Exercise instructions
If a line below contains the word "using", count it; give only the total.

Provided entries Start Marker

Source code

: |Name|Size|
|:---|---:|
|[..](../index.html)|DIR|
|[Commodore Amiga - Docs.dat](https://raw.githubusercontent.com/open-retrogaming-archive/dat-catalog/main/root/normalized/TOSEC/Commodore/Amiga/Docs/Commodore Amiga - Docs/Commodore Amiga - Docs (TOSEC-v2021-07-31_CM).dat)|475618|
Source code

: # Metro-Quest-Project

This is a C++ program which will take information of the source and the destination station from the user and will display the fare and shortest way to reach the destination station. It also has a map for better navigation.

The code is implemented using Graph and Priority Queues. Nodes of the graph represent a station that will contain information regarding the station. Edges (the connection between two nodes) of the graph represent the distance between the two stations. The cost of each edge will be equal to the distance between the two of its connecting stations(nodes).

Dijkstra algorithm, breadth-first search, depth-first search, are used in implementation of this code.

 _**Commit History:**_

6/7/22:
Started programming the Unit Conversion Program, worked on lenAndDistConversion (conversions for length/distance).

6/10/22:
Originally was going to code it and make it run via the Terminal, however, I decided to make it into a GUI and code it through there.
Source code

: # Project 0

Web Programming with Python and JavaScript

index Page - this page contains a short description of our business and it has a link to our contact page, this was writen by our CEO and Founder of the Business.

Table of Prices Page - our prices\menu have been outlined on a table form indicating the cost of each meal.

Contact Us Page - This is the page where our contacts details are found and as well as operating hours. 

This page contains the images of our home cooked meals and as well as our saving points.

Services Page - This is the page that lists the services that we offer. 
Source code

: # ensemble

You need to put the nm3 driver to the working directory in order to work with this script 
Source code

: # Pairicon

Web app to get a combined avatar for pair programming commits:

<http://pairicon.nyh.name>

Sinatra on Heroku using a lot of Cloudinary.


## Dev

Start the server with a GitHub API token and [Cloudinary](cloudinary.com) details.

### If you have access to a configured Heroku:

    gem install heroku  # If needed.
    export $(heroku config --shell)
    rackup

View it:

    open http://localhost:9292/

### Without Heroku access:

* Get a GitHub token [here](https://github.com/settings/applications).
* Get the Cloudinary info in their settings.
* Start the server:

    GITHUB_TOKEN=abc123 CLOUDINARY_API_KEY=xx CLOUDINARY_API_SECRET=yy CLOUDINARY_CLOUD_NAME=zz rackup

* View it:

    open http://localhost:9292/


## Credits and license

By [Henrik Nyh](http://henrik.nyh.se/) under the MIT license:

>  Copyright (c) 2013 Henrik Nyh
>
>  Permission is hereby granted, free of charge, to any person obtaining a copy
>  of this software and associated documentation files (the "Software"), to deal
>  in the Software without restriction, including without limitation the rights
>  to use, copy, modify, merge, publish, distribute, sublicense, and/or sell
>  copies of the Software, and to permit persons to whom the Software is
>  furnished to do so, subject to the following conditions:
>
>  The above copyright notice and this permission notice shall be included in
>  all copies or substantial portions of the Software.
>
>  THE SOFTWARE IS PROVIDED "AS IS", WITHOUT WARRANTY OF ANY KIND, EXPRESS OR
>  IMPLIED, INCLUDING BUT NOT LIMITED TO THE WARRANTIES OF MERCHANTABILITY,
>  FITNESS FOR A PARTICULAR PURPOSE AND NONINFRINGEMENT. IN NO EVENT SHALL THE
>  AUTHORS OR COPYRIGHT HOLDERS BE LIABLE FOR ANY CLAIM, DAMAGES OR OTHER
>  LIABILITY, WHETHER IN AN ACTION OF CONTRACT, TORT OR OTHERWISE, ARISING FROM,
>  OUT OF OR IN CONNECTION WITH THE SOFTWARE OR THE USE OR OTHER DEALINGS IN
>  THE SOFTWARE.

Provided entries End Marker

Result of this task
2